NAME
preProcessingRewriting - Perl script for rewriting the POS-tagged terms provided by TreeTagger.
SYNOPSIS
preProcessingRewriting [-help] [-man] [--configuration file] input_file output_file
OPTIONS
- --help, -h, -? brief help message
- --man, -m full documentation
- input_file, -i BioYaTeA input file in TreeTagger ouput format
- output_file, -o Rewriting output file (TreeTagger format)
DESCRIPTION
This script performs the pre-processing of the TreeTagger output in order to improve the extraction of both terms containing prepositional phrases (with TO and AT prepositions) and terms containing participles (past participles -ED and gerunds -ING). Context-based rules are applied to the POS tags either to trigger the extraction of relevant structures or to prevent the extraction of irrelevant ones. The modified file becomes a new input file for BioYaTeA.

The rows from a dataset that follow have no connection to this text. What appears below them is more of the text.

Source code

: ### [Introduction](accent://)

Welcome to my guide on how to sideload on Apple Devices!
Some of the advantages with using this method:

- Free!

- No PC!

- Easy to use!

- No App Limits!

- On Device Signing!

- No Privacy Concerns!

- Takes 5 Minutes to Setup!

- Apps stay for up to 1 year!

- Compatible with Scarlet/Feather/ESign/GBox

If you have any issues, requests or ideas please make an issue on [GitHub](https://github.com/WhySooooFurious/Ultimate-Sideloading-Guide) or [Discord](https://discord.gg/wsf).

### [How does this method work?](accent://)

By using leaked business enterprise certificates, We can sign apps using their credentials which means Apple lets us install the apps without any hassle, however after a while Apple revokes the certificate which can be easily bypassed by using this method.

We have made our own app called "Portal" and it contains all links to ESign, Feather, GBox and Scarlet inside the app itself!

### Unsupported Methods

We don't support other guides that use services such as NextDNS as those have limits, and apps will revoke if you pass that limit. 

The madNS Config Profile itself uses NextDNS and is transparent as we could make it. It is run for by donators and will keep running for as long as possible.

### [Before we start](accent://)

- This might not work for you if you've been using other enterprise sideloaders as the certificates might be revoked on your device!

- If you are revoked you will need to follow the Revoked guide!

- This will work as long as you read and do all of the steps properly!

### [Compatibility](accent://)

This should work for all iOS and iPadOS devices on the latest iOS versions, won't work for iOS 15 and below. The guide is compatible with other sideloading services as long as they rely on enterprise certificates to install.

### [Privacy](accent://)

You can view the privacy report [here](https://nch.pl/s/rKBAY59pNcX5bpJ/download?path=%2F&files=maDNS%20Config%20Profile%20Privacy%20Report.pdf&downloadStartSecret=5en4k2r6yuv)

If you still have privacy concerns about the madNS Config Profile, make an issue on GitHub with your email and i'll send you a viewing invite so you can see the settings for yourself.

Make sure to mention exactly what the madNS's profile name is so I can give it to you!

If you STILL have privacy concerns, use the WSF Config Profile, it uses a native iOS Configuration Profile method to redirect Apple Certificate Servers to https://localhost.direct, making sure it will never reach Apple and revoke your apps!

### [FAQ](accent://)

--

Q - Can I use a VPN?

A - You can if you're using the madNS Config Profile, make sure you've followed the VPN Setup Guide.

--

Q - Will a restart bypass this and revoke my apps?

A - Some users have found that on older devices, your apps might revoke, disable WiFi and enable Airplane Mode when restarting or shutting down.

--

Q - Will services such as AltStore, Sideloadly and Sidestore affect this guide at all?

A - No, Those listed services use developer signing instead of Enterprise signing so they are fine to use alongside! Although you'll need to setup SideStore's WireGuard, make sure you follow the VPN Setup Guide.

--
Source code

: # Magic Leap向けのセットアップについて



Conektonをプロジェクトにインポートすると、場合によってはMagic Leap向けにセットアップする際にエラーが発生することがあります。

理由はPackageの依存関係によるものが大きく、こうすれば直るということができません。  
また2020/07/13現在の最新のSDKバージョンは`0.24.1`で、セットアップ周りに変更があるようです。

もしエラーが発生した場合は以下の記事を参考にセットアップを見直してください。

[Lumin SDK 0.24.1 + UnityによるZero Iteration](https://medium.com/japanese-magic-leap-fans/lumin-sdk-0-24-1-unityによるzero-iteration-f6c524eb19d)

Without specifying the input file, the input data are read on stdin. Without specifying the output file, the ouput data are print on stdout.
INPUT/OUTPUT FILE FORMATS
See Documentation in Lingua::YaTeA
EXAMPLES
preProcessingRewriting -i examples/sampleEN.ttg -o examples/sampleEN-prepro
preProcessingRewriting < examples/sampleEN.ttg > examples/sampleEN-prepro
SEE ALSO
Documentation of Lingua::BioYaTeA::PostProcessing, Lingua::BioYaTeA and Lingua::YaTeA
AUTHORS
Wiktoria Golik <wiktoria.golik@jouy.inra.fr>, Zorana Ratkovic <Zorana.Ratkovic@jouy.inra.fr>, Robert Bossy <Robert.Bossy@jouy.inra.fr>, Claire Nédellec <claire.nedellec@jouy.inra.fr>, Thierry Hamon <thierry.hamon@univ-paris13.fr>
LICENSE
Copyright (C) 2012 Wiktoria Golik, Zorana Ratkovic, Robert Bossy, Claire Nédellec and Thierry Hamon
This library is free software; you can redistribute it and/or modify it under the same terms as Perl itself, either Perl version 5.8.6 or, at your option, any later version of Perl 5 you may have available.